(Saved data entries)
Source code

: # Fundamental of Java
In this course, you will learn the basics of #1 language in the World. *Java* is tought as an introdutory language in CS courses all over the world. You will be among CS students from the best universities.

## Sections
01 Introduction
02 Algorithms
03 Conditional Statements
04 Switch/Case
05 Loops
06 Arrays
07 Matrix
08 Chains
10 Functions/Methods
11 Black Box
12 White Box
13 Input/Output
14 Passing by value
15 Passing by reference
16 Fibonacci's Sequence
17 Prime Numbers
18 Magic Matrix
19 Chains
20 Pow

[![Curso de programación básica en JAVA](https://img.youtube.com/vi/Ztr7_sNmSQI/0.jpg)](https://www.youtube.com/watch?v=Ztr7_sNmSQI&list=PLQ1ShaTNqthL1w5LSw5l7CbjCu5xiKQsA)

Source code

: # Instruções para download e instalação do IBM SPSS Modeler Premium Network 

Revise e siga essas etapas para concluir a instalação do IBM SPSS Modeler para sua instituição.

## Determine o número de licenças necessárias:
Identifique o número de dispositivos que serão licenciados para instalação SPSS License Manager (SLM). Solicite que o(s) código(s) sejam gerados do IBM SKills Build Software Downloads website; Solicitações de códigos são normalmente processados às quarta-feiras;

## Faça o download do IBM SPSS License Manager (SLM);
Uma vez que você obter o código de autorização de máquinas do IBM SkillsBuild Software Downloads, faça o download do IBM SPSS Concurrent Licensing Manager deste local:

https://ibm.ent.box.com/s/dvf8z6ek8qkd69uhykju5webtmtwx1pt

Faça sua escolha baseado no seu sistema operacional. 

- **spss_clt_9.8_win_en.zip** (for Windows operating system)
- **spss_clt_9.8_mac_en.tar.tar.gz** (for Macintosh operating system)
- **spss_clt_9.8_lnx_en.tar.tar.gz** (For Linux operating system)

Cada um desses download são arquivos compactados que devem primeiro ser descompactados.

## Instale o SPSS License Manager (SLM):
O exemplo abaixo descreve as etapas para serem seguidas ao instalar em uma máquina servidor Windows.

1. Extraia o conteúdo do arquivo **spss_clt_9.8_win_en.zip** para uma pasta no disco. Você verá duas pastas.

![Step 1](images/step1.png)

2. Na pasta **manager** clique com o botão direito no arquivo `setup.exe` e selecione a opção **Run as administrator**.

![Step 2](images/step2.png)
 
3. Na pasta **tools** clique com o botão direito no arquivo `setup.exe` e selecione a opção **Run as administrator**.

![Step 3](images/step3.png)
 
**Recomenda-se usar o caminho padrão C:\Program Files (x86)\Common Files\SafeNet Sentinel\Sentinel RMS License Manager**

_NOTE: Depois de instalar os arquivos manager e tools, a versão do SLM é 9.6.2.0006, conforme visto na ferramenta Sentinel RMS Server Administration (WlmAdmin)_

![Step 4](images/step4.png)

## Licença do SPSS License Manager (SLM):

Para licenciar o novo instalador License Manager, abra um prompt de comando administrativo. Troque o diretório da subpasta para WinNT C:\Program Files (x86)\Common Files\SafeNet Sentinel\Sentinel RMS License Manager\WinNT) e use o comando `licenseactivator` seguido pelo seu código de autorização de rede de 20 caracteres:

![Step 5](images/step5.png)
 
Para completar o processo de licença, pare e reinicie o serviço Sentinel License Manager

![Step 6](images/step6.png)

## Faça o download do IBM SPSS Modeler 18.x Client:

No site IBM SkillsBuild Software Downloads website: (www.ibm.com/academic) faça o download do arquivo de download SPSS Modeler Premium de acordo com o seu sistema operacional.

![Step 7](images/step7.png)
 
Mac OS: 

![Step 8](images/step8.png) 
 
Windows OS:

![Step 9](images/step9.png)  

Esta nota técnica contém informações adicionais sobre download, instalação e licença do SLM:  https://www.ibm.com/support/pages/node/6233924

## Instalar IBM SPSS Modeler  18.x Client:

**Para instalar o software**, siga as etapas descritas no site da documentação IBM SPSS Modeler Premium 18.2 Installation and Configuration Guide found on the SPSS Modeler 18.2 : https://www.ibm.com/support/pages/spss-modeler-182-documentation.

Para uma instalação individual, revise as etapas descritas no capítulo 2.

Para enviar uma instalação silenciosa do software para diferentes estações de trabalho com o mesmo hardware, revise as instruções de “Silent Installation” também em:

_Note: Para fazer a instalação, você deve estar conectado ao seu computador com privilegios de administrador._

- [What is needed] Retype the records above from the very first line down to the line with "02 Algorithms", keeping both of those lines. Include nothing beyond them.

- [Answer to the problem]
Source code

: # Fundamental of Java
In this course, you will learn the basics of #1 language in the World. *Java* is tought as an introdutory language in CS courses all over the world. You will be among CS students from the best universities.

## Sections
01 Introduction
02 Algorithms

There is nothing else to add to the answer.